**WORK INSTRUCTIONS**:
Nothing but an exact reprint of the records is to be returned.

---------- EXERCISE DATA

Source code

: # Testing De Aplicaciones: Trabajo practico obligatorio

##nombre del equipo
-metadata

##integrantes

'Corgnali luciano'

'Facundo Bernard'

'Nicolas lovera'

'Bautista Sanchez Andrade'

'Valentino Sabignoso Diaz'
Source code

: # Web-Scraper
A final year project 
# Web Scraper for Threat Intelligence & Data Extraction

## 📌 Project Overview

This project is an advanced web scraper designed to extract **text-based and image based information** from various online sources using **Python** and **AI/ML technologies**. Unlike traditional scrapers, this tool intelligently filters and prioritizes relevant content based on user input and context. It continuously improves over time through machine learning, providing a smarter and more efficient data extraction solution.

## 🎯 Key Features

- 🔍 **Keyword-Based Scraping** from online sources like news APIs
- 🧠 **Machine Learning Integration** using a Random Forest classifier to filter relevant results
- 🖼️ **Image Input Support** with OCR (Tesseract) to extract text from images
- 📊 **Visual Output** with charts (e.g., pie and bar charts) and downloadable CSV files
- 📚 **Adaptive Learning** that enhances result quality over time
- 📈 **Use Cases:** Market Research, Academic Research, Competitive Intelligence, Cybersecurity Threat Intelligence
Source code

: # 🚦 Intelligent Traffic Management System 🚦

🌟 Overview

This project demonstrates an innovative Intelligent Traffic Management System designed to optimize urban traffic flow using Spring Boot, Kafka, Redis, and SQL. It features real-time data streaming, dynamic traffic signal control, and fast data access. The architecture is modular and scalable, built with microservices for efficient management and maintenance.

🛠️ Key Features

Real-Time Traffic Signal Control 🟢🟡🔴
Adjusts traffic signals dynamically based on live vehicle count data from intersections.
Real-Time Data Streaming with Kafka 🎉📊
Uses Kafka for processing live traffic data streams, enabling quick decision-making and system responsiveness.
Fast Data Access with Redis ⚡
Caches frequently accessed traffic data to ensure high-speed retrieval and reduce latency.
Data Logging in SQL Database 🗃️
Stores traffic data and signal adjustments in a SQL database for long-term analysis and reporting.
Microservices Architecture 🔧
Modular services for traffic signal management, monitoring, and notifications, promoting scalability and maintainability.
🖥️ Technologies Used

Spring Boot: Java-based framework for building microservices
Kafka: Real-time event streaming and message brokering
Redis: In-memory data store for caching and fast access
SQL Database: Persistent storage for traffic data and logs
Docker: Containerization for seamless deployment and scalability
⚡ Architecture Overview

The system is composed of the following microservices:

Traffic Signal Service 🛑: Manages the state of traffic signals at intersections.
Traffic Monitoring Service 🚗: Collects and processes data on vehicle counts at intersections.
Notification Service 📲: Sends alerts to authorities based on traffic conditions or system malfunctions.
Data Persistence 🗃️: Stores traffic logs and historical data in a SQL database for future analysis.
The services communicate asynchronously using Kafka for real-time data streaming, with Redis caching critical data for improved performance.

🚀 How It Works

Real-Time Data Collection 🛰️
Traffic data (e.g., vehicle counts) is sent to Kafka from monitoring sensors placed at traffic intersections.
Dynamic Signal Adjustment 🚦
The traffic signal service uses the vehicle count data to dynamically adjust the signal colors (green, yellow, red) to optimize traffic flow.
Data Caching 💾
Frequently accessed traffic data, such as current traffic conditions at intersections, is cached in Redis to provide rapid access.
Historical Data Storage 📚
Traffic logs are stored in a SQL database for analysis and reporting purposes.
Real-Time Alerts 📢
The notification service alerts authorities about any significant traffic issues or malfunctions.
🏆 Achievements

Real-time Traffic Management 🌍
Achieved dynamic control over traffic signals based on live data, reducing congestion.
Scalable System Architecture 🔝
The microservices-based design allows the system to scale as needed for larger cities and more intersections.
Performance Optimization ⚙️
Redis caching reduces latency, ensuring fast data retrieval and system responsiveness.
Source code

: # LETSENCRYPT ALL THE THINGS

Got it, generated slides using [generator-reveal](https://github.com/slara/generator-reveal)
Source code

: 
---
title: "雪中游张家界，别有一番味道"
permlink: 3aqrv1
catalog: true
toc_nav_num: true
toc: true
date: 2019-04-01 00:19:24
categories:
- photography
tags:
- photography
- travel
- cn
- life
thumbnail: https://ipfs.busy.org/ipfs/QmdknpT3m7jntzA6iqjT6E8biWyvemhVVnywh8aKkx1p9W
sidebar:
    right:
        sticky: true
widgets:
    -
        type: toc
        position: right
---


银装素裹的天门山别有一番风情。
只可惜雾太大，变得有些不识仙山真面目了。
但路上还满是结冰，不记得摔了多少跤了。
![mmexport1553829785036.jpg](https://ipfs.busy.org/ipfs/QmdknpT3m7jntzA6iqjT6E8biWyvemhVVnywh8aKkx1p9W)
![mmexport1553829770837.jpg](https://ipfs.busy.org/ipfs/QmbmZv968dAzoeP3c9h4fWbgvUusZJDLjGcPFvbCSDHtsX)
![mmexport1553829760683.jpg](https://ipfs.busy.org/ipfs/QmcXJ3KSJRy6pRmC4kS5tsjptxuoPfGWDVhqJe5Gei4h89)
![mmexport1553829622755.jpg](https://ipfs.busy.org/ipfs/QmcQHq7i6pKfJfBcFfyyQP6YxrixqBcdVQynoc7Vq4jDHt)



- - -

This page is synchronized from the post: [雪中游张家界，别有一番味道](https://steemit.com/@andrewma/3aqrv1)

--------------------

**SOLUTION FOR THIS EXERCISE**:
Source code

: # Testing De Aplicaciones: Trabajo practico obligatorio

##nombre del equipo
-metadata

##integrantes

'Corgnali luciano'

'Facundo Bernard'

'Nicolas lovera'

'Bautista Sanchez Andrade'

'Valentino Sabignoso Diaz'
Source code

: # Web-Scraper
A final year project 
# Web Scraper for Threat Intelligence & Data Extraction

## 📌 Project Overview

This project is an advanced web scraper designed to extract **text-based and image based information** from various online sources using **Python** and **AI/ML technologies**. Unlike traditional scrapers, this tool intelligently filters and prioritizes relevant content based on user input and context. It continuously improves over time through machine learning, providing a smarter and more efficient data extraction solution.

## 🎯 Key Features

- 🔍 **Keyword-Based Scraping** from online sources like news APIs
- 🧠 **Machine Learning Integration** using a Random Forest classifier to filter relevant results
- 🖼️ **Image Input Support** with OCR (Tesseract) to extract text from images
- 📊 **Visual Output** with charts (e.g., pie and bar charts) and downloadable CSV files
- 📚 **Adaptive Learning** that enhances result quality over time
- 📈 **Use Cases:** Market Research, Academic Research, Competitive Intelligence, Cybersecurity Threat Intelligence
Source code

: # 🚦 Intelligent Traffic Management System 🚦

🌟 Overview

This project demonstrates an innovative Intelligent Traffic Management System designed to optimize urban traffic flow using Spring Boot, Kafka, Redis, and SQL. It features real-time data streaming, dynamic traffic signal control, and fast data access. The architecture is modular and scalable, built with microservices for efficient management and maintenance.

🛠️ Key Features

Real-Time Traffic Signal Control 🟢🟡🔴
Adjusts traffic signals dynamically based on live vehicle count data from intersections.
Real-Time Data Streaming with Kafka 🎉📊
Uses Kafka for processing live traffic data streams, enabling quick decision-making and system responsiveness.
Fast Data Access with Redis ⚡
Caches frequently accessed traffic data to ensure high-speed retrieval and reduce latency.
Data Logging in SQL Database 🗃️
Stores traffic data and signal adjustments in a SQL database for long-term analysis and reporting.
Microservices Architecture 🔧
Modular services for traffic signal management, monitoring, and notifications, promoting scalability and maintainability.
🖥️ Technologies Used

Spring Boot: Java-based framework for building microservices
Kafka: Real-time event streaming and message brokering
Redis: In-memory data store for caching and fast access
SQL Database: Persistent storage for traffic data and logs
Docker: Containerization for seamless deployment and scalability
⚡ Architecture Overview

The system is composed of the following microservices:

Traffic Signal Service 🛑: Manages the state of traffic signals at intersections.
Traffic Monitoring Service 🚗: Collects and processes data on vehicle counts at intersections.
Notification Service 📲: Sends alerts to authorities based on traffic conditions or system malfunctions.
Data Persistence 🗃️: Stores traffic logs and historical data in a SQL database for future analysis.
The services communicate asynchronously using Kafka for real-time data streaming, with Redis caching critical data for improved performance.

🚀 How It Works

Real-Time Data Collection 🛰️
Traffic data (e.g., vehicle counts) is sent to Kafka from monitoring sensors placed at traffic intersections.
Dynamic Signal Adjustment 🚦
The traffic signal service uses the vehicle count data to dynamically adjust the signal colors (green, yellow, red) to optimize traffic flow.
Data Caching 💾
Frequently accessed traffic data, such as current traffic conditions at intersections, is cached in Redis to provide rapid access.
Historical Data Storage 📚
Traffic logs are stored in a SQL database for analysis and reporting purposes.
Real-Time Alerts 📢
The notification service alerts authorities about any significant traffic issues or malfunctions.
🏆 Achievements

Real-time Traffic Management 🌍
Achieved dynamic control over traffic signals based on live data, reducing congestion.
Scalable System Architecture 🔝
The microservices-based design allows the system to scale as needed for larger cities and more intersections.
Performance Optimization ⚙️
Redis caching reduces latency, ensuring fast data retrieval and system responsiveness.
Source code

: # LETSENCRYPT ALL THE THINGS

Got it, generated slides using [generator-reveal](https://github.com/slara/generator-reveal)
Source code

: 
---
title: "雪中游张家界，别有一番味道"
permlink: 3aqrv1
catalog: true
toc_nav_num: true
toc: true
date: 2019-04-01 00:19:24
categories:
- photography
tags:
- photography
- travel
- cn
- life
thumbnail: https://ipfs.busy.org/ipfs/QmdknpT3m7jntzA6iqjT6E8biWyvemhVVnywh8aKkx1p9W
sidebar:
    right:
        sticky: true
widgets:
    -
        type: toc
        position: right
---


银装素裹的天门山别有一番风情。
只可惜雾太大，变得有些不识仙山真面目了。
但路上还满是结冰，不记得摔了多少跤了。
![mmexport1553829785036.jpg](https://ipfs.busy.org/ipfs/QmdknpT3m7jntzA6iqjT6E8biWyvemhVVnywh8aKkx1p9W)
![mmexport1553829770837.jpg](https://ipfs.busy.org/ipfs/QmbmZv968dAzoeP3c9h4fWbgvUusZJDLjGcPFvbCSDHtsX)
![mmexport1553829760683.jpg](https://ipfs.busy.org/ipfs/QmcXJ3KSJRy6pRmC4kS5tsjptxuoPfGWDVhqJe5Gei4h89)
![mmexport1553829622755.jpg](https://ipfs.busy.org/ipfs/QmcQHq7i6pKfJfBcFfyyQP6YxrixqBcdVQynoc7Vq4jDHt)



- - -

This page is synchronized from the post: [雪中游张家界，别有一番味道](https://steemit.com/@andrewma/3aqrv1)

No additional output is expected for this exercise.